August 19, 1993|PATRICK MOTT | Patrick Mott is a free-lance writer who regularly contributes to The Times Orange County Edition

To Aime Desponds, it doesn't necessarily pay to advertise.

The Swiss-born Desponds has been cooking for eight years at the Nieuport 17 restaurant in Tustin, and his creations have seldom appeared on the menu.

Regular customers ask for his dishes, though, because Desponds is the chef in charge of the daily specials featured throughout the week.

In addition to those entrees, about every three days Desponds whips up a dessert specialty, the tricky but strikingly memorable lime mousse torte, which he says is more European than the standard desserts on the menu.

He should know. The son of a chef who ran his own restaurant in Lausanne, Switzerland, Desponds got his early training in his father's kitchen where, he said, the cuisine was the hybrid French-Italian common to southern Switzerland.

However, his father urged him not to be a chef, but a mechanical engineer, and Desponds spent three years at a technical school. After graduating, he worked for three years as a turbine boiler specialist.

But, he said, "I was always thinking about cooking. I didn't know at the time that it would be the love of my life."

He was nudged back into the restaurant business by an uncle who owned a Swiss restaurant in Mexico City and needed a chef. When he asked his nephew if he'd like the job, Desponds left engineering for good and went to Mexico.

That was the beginning of an 18-year stint in Mexico, both at his uncle's restaurant and, about 10 years ago, at a small hotel in Xihuatanejo. It was at the tropical resort that Bill Bettis, owner of Nieuport 17, spent a week's vacation and offered him a job at his restaurant in California, Desponds said.

The 53-year-old Desponds, who lives in Santa Ana, lends a European presence to the Nieuport 17 kitchen and puts a European imprint on his lime mousse torte. Light and very tangy--there's no mistaking the fruit--the torte reflects the European tradition of lighter weight but highly flavorful desserts. Putting it together, Desponds said, requires vigilance.

"It's not very easy," he said. "You have to be precise in everything you do. It's delicate, and there's no flour or cornstarch in the filling. It's like a souffle. "
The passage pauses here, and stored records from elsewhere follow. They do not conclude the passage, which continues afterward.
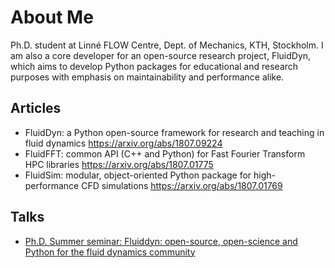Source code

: # About Me
Ph.D. student at Linné FLOW Centre, Dept. of Mechanics, KTH, Stockholm. I am
also a core developer for an open-source research project, FluidDyn, which
aims to develop Python packages for educational and research purposes with
emphasis on maintainability and performance alike.

## Articles
* FluidDyn: a Python open-source framework for research and teaching in fluid dynamics https://arxiv.org/abs/1807.09224
* FluidFFT: common API (C++ and Python) for Fast Fourier Transform HPC libraries https://arxiv.org/abs/1807.01775
* FluidSim: modular, object-oriented Python package for high-performance CFD simulations https://arxiv.org/abs/1807.01769

## Talks

* [Ph.D. Summer seminar: Fluiddyn: open-source, open-science and Python for the fluid dynamics community](https://gfdyn.bitbucket.io/talks/phd_summer_seminar.slides.html?transition=fade)
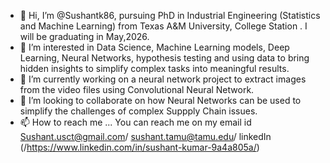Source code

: - 👋 Hi, I’m @Sushantk86, pursuing PhD in Industrial Engineering (Statistics and Machine Learning) from Texas A&M University, College Station . I will be graduating in May,2026. 
- 👀 I’m interested in Data Science, Machine Learning models, Deep Learning, Neural Networks, hypothesis testing and using data to bring hidden insights to simplify complex tasks into meaningful results. 
- 🌱 I’m currently working on a neural network project to extract images from the video files using Convolutional Neural Network. 
- 💞️ I’m looking to collaborate on how Neural Networks can be used to simplify the challenges of complex Suppply Chain issues. 
- 📫 How to reach me ... You can reach me on my email id Sushant.usct@gmail.com/ sushant.tamu@tamu.edu/ linkedIn (/https://www.linkedin.com/in/sushant-kumar-9a4a805a/) 

<!---
Sushantk86/Sushantk86 is a ✨ special ✨ repository because its `README.md` (this file) appears on your GitHub profile.
You can click the Preview link to take a look at your changes.
--->
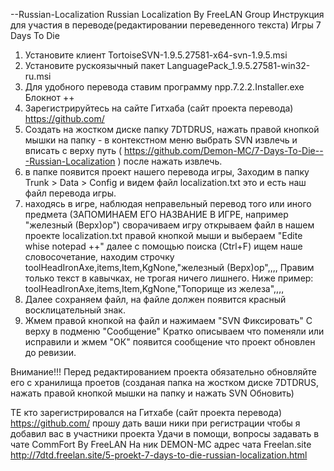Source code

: --Russian-Localization
 Russian Localization By FreeLAN Group
Инструкция для участия в переводе(редактировании переведенного текста) Игры 7 Days To Die
1. Установите клиент TortoiseSVN-1.9.5.27581-x64-svn-1.9.5.msi
2. Установите рускоязычный пакет LanguagePack_1.9.5.27581-win32-ru.msi
3. Для удобного перевода ставим программу npp.7.2.2.Installer.exe Блокнот ++
4. Зарегистрируйтесь на сайте Гитхаба (сайт проекта перевода) https://github.com/
5. Создать на жостком диске папку 7DTDRUS, нажать правой кнопкой мышки на папку - 
в контекстном меню выбрать SVN извлечь и вписать с верху путь (  https://github.com/Demon-MC/7-Days-To-Die---Russian-Localization  )
после нажать извлечь.
6. в папке появится проект нашего перевода игры, Заходим в папку Trunk > Data > Config  и видем файл localization.txt это и есть наш файл перевода игры.
7. находясь в игре, наблюдая неправельный перевод того или иного предмета (ЗАПОМИНАЕМ ЕГО НАЗВАНИЕ В ИГРЕ, например "железный (Верх)ор") сворачиваем игру открываем файл в нашем 
проекте localization.txt правой кнопкой мыши и выбераем "Edite whise notepad ++" далее с помощью поиска (Ctrl+F) ищем наше словосочетание,
находим строчку toolHeadIronAxe,items,Item,KgNone,"железный (Верх)ор",,,,  Правим только текст в кавычках, не трогая ничего лишнего. Ниже пример:
toolHeadIronAxe,items,Item,KgNone,"Топорище из железа",,,,
8. Далее сохраняем файл, на файле должен появится красный восклицательный знак.
9. Жмем правой кнопкой на файл и нажимаем "SVN Фиксировать" С верху в подменю "Сообщение" Кратко описываем что поменяли или исправили и жмем "ОК" появится сообщение что проект обновлен до ревизии.

Внимание!!! Перед редактированием проекта обязательно обновляйте его с хранилища проетов (созданая папка на жостком диске 7DTDRUS, нажать правой кнопкой мышки 
на папку и нажать SVN Обновить)

ТЕ кто зарегистрировался на Гитхабе (сайт проекта перевода) https://github.com/ прошу дать ваши ники при регистрации чтобы я добавил вас в участники проекта
Удачи в помощи, вопросы задавать в чате CommFort By FreeLAN  На ник DEMON-MC адрес чата Freelan.site
http://7dtd.freelan.site/5-proekt-7-days-to-die-russian-localization.html
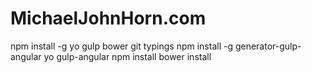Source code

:# MichaelJohnHorn.com

npm install -g yo gulp bower git typings
npm install -g generator-gulp-angular
yo gulp-angular
npm install
bower install 
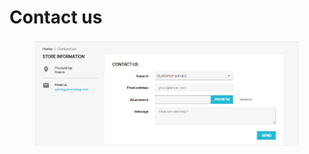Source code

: # Contact us

<figure><img src="../../../.gitbook/assets/image (6) (6).png" alt=""><figcaption></figcaption></figure>
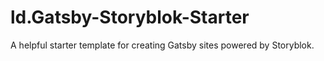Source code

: # ld.Gatsby-Storyblok-Starter
A helpful starter template for creating Gatsby sites powered by Storyblok.
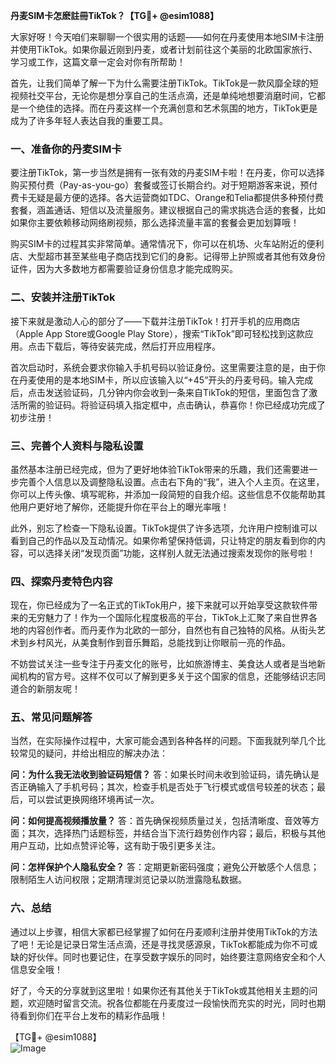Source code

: **丹麦SIM卡怎麽註冊TikTok？【TG💪+ @esim1088】**

大家好呀！今天咱们来聊聊一个很实用的话题——如何在丹麦使用本地SIM卡注册并使用TikTok。如果你最近刚到丹麦，或者计划前往这个美丽的北欧国家旅行、学习或工作，这篇文章一定会对你有所帮助！

首先，让我们简单了解一下为什么需要注册TikTok。TikTok是一款风靡全球的短视频社交平台，无论你是想分享自己的生活点滴，还是单纯地想要消磨时间，它都是一个绝佳的选择。而在丹麦这样一个充满创意和艺术氛围的地方，TikTok更是成为了许多年轻人表达自我的重要工具。

### 一、准备你的丹麦SIM卡

要注册TikTok，第一步当然是拥有一张有效的丹麦SIM卡啦！在丹麦，你可以选择购买预付费（Pay-as-you-go）套餐或签订长期合约。对于短期游客来说，预付费卡无疑是最方便的选择。各大运营商如TDC、Orange和Telia都提供多种预付费套餐，涵盖通话、短信以及流量服务。建议根据自己的需求挑选合适的套餐，比如如果你主要依赖移动网络刷视频，那么选择流量丰富的套餐会更加划算哦！

购买SIM卡的过程其实非常简单。通常情况下，你可以在机场、火车站附近的便利店、大型超市甚至某些电子商店找到它们的身影。记得带上护照或者其他有效身份证件，因为大多数地方都需要验证身份信息才能完成购买。

### 二、安装并注册TikTok

接下来就是激动人心的部分了——下载并注册TikTok！打开手机的应用商店（Apple App Store或Google Play Store），搜索“TikTok”即可轻松找到这款应用。点击下载后，等待安装完成，然后打开应用程序。

首次启动时，系统会要求你输入手机号码以验证身份。这里需要注意的是，由于你在丹麦使用的是本地SIM卡，所以应该输入以“+45”开头的丹麦号码。输入完成后，点击发送验证码，几分钟内你会收到一条来自TikTok的短信，里面包含了激活所需的验证码。将验证码填入指定框中，点击确认，恭喜你！你已经成功完成了初步注册！

### 三、完善个人资料与隐私设置

虽然基本注册已经完成，但为了更好地体验TikTok带来的乐趣，我们还需要进一步完善个人信息以及调整隐私设置。点击右下角的“我”，进入个人主页。在这里，你可以上传头像、填写昵称，并添加一段简短的自我介绍。这些信息不仅能帮助其他用户更好地了解你，还能提升你在平台上的曝光率哦！

此外，别忘了检查一下隐私设置。TikTok提供了许多选项，允许用户控制谁可以看到自己的作品以及互动情况。如果你希望保持低调，只让特定的朋友看到你的内容，可以选择关闭“发现页面”功能，这样别人就无法通过搜索发现你的账号啦！

### 四、探索丹麦特色内容

现在，你已经成为了一名正式的TikTok用户，接下来就可以开始享受这款软件带来的无穷魅力了！作为一个国际化程度极高的平台，TikTok上汇聚了来自世界各地的内容创作者。而丹麦作为北欧的一部分，自然也有自己独特的风格。从街头艺术到乡村风光，从美食制作到音乐舞蹈，总能找到让你眼前一亮的作品。

不妨尝试关注一些专注于丹麦文化的账号，比如旅游博主、美食达人或者是当地新闻机构的官方号。这样不仅可以了解到更多关于这个国家的信息，还能够结识志同道合的新朋友呢！

### 五、常见问题解答

当然，在实际操作过程中，大家可能会遇到各种各样的问题。下面我就列举几个比较常见的疑问，并给出相应的解决办法：

**问：为什么我无法收到验证码短信？**
答：如果长时间未收到验证码，请先确认是否正确输入了手机号码；其次，检查手机是否处于飞行模式或信号较差的状态；最后，可以尝试更换网络环境再试一次。

**问：如何提高视频播放量？**
答：首先确保视频质量过关，包括清晰度、音效等方面；其次，选择热门话题标签，并结合当下流行趋势创作内容；最后，积极与其他用户互动，比如点赞评论等，这有助于吸引更多关注。

**问：怎样保护个人隐私安全？**
答：定期更新密码强度；避免公开敏感个人信息；限制陌生人访问权限；定期清理浏览记录以防泄露隐私数据。

### 六、总结

通过以上步骤，相信大家都已经掌握了如何在丹麦顺利注册并使用TikTok的方法了吧！无论是记录日常生活点滴，还是寻找灵感源泉，TikTok都能成为你不可或缺的好伙伴。同时也要记住，在享受数字娱乐的同时，始终要注意网络安全和个人信息安全哦！

好了，今天的分享就到这里啦！如果你还有其他关于TikTok或其他相关主题的问题，欢迎随时留言交流。祝各位都能在丹麦度过一段愉快而充实的时光，同时也期待看到你们在平台上发布的精彩作品哦！

【TG💪+ @esim1088】  
![Image](https://i.postimg.cc/4NQfJmqS/Snipaste-2025-05-13-00-14-12.png)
Desponds recommends using a two-piece pie pan with a removable bottom. This allows the part of the pan surrounding the torte to be removed without crumbling the crust.


7/8 cup all-purpose flour

1/2 cup unsalted butter

pinch of salt

1/4 cup sugar

1 egg yolk

1 teaspoon vanilla extract

Combine and let rest 4 hours in refrigerator. Then roll out dough to fit 10-inch pie pan. Line bottom of pan with aluminum foil cut to same diameter as bottom of pan. Fit dough into pan and bake at 400 degrees for 10 minutes. Remove aluminum foil and bake another 5 minutes.


4 egg yolks

3/4 cups sugar

1/2 cup soft butter at room temperature

1/2 cup lime juice

3 egg whites

pinch of salt

2 tablespoons sugar

powdered sugar

In a bowl over simmering water, beat egg yolks and sugar with electric hand mixer until mixture is very light, about 3 minutes. With the mixer running, add soft butter one piece at a time. Beat another 3 minutes. Add lime juice and beat another 4 minutes.

In copper bowl, beat egg whites with pinch of salt until they form stiff peaks. With mixer running, add 2 tablespoons of sugar.

Using rubber spatula, fold egg whites into lime cream. Fill shell with lime mousse. Bake at 500 degrees for 4 to 5 minutes. Sift powdered sugar over top.